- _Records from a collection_
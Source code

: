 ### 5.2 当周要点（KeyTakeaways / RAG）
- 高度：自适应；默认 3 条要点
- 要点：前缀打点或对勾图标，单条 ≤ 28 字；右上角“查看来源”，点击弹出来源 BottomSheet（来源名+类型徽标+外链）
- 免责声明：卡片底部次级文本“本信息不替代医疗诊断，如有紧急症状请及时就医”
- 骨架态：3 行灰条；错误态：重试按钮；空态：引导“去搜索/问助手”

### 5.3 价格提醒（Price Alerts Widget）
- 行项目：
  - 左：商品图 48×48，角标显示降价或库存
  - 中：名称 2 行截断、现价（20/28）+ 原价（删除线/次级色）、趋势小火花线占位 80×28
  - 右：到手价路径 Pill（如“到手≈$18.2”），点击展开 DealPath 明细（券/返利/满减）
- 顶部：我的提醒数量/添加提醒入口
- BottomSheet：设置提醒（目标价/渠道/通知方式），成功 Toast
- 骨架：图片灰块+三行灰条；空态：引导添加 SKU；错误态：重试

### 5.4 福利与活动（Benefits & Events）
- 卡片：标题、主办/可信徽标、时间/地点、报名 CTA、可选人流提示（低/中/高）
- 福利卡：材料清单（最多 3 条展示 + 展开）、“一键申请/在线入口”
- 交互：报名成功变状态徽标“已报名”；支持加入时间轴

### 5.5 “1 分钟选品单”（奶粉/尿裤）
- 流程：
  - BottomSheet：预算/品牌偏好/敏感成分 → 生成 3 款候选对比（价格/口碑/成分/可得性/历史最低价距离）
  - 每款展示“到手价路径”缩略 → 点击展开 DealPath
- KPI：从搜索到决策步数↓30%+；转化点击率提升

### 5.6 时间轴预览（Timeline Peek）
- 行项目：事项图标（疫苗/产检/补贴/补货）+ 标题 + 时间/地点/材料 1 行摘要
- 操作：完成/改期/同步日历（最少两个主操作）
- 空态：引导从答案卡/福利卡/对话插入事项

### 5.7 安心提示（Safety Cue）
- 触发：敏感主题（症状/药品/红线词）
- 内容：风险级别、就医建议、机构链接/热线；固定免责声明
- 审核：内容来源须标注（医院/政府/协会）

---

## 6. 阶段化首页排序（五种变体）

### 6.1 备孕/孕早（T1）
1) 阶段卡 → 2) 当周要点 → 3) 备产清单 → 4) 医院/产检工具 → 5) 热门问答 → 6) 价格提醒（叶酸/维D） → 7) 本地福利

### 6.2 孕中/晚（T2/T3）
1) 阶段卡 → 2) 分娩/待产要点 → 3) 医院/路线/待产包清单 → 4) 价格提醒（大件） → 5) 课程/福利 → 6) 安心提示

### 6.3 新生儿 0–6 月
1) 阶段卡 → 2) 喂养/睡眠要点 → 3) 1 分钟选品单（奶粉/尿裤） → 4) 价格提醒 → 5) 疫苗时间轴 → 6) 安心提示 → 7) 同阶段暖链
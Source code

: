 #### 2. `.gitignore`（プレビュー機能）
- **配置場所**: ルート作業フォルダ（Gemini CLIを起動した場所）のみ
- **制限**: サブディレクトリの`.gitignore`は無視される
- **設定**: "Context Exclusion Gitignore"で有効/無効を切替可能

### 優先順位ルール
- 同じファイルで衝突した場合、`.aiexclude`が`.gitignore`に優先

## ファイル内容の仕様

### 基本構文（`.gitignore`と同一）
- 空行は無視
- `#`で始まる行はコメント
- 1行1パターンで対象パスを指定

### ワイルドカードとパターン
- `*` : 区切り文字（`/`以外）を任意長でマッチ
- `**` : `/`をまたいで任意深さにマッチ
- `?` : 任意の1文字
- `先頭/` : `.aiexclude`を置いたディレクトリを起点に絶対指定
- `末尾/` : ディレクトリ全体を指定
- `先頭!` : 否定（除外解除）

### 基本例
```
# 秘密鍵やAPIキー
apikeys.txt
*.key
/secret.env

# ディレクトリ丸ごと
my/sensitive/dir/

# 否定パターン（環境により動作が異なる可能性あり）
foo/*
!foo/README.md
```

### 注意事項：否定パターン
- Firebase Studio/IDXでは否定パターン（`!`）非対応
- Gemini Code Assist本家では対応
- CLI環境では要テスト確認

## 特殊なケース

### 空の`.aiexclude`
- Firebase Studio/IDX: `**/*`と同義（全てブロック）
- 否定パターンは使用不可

- _TASK DETAILS_
Every line that holds the string "点击展开" must be copied from the records above.

- _COMPLETED EXERCISE_
  - 右：到手价路径 Pill（如“到手≈$18.2”），点击展开 DealPath 明细（券/返利/满减）
  - 每款展示“到手价路径”缩略 → 点击展开 DealPath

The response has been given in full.